◆ MATERIAL PROVIDED:
========================================
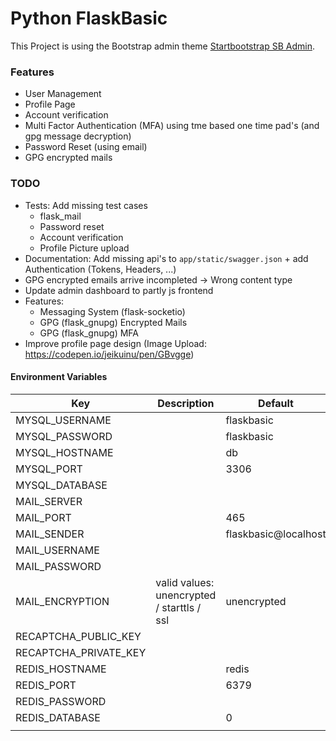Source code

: # Python FlaskBasic
This Project is using the Bootstrap admin theme [Startbootstrap SB Admin](https://blackrockdigital.github.io/startbootstrap-sb-admin/index.html).

### Features
* User Management
* Profile Page
* Account verification
* Multi Factor Authentication (MFA) using tme based one time pad's (and gpg message decryption)
* Password Reset (using email)
* GPG encrypted mails

### TODO
* Tests: Add missing test cases
  * flask_mail
  * Password reset
  * Account verification
  * Profile Picture upload
* Documentation: Add missing api's to `app/static/swagger.json` + add Authentication (Tokens, Headers, ...)
* GPG encrypted emails arrive incompleted -> Wrong content type
* Update admin dashboard to partly js frontend
* Features:
  * Messaging System (flask-socketio)
  * GPG (flask_gnupg) Encrypted Mails
  * GPG (flask_gnupg) MFA
* Improve profile page design (Image Upload: https://codepen.io/jeikuinu/pen/GBvgge)

#### Environment Variables
| Key                   | Description                                | Default              |
|-----------------------|--------------------------------------------|----------------------|
| MYSQL_USERNAME        |                                            | flaskbasic           |
| MYSQL_PASSWORD        |                                            | flaskbasic           |
| MYSQL_HOSTNAME        |                                            | db                   |
| MYSQL_PORT            |                                            | 3306                 |
| MYSQL_DATABASE        |                                            |                      |
| MAIL_SERVER           |                                            |                      |
| MAIL_PORT             |                                            | 465                  |
| MAIL_SENDER           |                                            | flaskbasic@localhost |
| MAIL_USERNAME         |                                            |                      |
| MAIL_PASSWORD         |                                            |                      |
| MAIL_ENCRYPTION       | valid values: unencrypted / starttls / ssl | unencrypted          |
| RECAPTCHA_PUBLIC_KEY  |                                            |                      |
| RECAPTCHA_PRIVATE_KEY |                                            |                      |
| REDIS_HOSTNAME        |                                            | redis                |
| REDIS_PORT            |                                            | 6379                 |
| REDIS_PASSWORD        |                                            |                      |
| REDIS_DATABASE        |                                            | 0                    |
|                       |                                            |                      ||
========================================
◆ THE TASK:
Copy the lines above that hold the word "missing".

◆ YOUR SOLUTION:
* Tests: Add missing test cases
* Documentation: Add missing api's to `app/static/swagger.json` + add Authentication (Tokens, Headers, ...)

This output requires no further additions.